Wie Nanoplastik auf Alpengipfel gelangt
Plastik ist überall: Im Boden und im Wasser, in Fischmägen, ja sogar auf Berggipfeln und in der Antarktis. Neue Forschungsergebnisse zeigen, dass die Ausbreitung winziger Plastikteilchen ein weitaus grösseres Problem darstellt als bisher angenommen.
Eine Gruppe von Forschenden aus der Schweiz, Österreich und den Niederlanden schätzt, dass in der Schweiz jedes Jahr fast 43 Billionen winzige Plastikteilchen landenExterner Link, was rund 3000 Tonnen entspricht. Die Wissenschaftler:innen sammelten Schneeproben in der Nähe des Sonnblick-Observatoriums in den Österreicher Alpen auf rund 3000 Metern Höhe.

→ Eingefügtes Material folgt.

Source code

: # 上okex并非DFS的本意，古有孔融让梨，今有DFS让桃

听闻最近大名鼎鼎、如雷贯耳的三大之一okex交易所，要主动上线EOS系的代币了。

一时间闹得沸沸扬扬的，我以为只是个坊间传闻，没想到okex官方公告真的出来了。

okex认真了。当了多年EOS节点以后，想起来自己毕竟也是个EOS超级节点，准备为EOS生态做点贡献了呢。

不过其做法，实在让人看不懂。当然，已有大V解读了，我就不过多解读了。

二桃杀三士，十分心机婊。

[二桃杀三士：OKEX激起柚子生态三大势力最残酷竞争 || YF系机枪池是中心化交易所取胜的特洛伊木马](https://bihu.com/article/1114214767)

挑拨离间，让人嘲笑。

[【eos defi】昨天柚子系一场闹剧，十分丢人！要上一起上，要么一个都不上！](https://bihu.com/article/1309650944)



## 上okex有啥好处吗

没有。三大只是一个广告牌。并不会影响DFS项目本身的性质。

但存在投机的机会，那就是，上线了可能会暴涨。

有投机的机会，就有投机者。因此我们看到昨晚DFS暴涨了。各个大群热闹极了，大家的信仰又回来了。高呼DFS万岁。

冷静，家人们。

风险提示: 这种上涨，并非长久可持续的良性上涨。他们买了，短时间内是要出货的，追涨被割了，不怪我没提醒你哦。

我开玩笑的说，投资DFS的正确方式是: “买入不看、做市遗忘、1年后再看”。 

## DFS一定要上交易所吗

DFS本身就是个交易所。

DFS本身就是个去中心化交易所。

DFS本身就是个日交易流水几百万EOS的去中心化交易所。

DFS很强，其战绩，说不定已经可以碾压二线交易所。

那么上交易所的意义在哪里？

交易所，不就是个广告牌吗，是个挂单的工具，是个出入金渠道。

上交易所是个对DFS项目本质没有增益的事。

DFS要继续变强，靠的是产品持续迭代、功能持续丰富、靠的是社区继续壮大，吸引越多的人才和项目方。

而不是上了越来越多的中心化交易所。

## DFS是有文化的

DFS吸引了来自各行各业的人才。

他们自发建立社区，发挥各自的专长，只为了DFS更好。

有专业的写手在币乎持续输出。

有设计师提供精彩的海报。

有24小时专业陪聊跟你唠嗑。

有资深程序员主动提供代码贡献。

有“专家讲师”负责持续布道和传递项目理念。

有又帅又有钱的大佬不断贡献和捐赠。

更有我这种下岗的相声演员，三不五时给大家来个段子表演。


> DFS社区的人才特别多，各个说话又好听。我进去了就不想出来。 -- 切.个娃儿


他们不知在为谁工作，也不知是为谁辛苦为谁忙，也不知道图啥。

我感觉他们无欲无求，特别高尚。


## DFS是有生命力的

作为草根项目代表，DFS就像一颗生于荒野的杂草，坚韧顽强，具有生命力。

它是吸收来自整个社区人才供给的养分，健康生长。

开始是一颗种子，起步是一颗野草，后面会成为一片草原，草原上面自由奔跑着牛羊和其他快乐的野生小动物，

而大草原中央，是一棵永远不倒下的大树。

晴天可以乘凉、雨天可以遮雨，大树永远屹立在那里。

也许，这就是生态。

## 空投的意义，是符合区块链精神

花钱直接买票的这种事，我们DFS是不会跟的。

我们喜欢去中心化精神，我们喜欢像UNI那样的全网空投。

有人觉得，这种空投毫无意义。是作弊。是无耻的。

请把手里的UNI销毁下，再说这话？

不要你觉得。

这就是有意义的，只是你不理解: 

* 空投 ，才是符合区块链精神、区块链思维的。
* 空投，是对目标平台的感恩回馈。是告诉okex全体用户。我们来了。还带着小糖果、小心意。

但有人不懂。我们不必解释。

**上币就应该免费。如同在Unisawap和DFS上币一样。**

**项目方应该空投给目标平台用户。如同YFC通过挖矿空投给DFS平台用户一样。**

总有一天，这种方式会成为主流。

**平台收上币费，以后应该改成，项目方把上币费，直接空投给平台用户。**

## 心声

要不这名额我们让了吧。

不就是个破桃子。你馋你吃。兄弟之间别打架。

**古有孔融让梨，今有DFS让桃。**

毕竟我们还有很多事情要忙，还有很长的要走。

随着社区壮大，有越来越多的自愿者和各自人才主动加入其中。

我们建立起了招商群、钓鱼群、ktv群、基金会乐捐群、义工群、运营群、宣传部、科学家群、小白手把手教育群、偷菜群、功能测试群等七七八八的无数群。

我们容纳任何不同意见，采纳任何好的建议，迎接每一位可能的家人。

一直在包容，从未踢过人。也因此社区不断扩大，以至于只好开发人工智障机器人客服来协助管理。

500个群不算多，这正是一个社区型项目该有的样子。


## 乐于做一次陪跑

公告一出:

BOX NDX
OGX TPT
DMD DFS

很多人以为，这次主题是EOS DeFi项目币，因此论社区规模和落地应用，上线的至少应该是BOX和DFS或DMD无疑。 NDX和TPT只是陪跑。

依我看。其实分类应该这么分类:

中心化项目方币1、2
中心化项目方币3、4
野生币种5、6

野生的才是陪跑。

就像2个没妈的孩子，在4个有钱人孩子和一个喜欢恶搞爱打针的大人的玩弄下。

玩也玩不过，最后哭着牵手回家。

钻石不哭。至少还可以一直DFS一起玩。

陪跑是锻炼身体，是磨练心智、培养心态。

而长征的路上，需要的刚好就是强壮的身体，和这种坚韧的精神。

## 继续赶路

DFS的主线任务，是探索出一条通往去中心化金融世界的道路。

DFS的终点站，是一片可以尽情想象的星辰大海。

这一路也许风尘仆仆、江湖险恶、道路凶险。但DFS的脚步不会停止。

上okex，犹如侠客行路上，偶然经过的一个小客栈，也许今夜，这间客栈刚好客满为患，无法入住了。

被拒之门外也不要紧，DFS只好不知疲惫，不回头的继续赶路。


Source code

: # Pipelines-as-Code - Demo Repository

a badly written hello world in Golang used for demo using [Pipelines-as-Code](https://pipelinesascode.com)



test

Mithilfe einer neuen Methode konnten sie die Mengen und Arten des abgelagerten Nanokunststoffs genau eruieren. Anhand von Wetterdaten und neusten Modellierungstechniken ermittelten die Forschenden anschliessend die Herkunft der Partikel und die Wege, die sie quer durch Europa in die Alpen genommen hatten. Und sie stellten Schätzungen für die benachbarte Schweiz her.
Die Wissenschaftler:innen gehen davon aus, dass rund ein Drittel des auf dem Berg gemessenen Nanoplastiks aus einem Umkreis von 200 Kilometern stammt, hauptsächlich aus Städten in der Nähe. Über die Gischt von Wellen werden zudem aus den Meeren winzige Plastikfragmente in die Luft geweht. Die Forschenden nehmen an, dass etwa zehn Prozent dieser Partikel durch Wind und Wetter über 2000 Kilometer weit «gewandert» ist – ein grosser Teil stammt aus dem Atlantik.
Überraschender Fund
Die genaue Ablagerungsrate von Nanoplastik am Sonnblick-Observatorium betrug 42 Kilogramm pro Quadratkilometer und Jahr. Laut der Eidgenössischen Materialprüfungs- und Forschungsanstalt (EMPA), die neben der Universität Utrecht und der Österreichischen Zentralanstalt für Meteorologie und Geodynamik an der Studie beteiligt war, handelt es sich um «die genaueste Aufzeichnung der Luftverschmutzung durch Nanoplastik, die je gemacht wurde». Die Ergebnisse wurden in der Fachzeitschrift Environmental PollutionExterner Link veröffentlicht.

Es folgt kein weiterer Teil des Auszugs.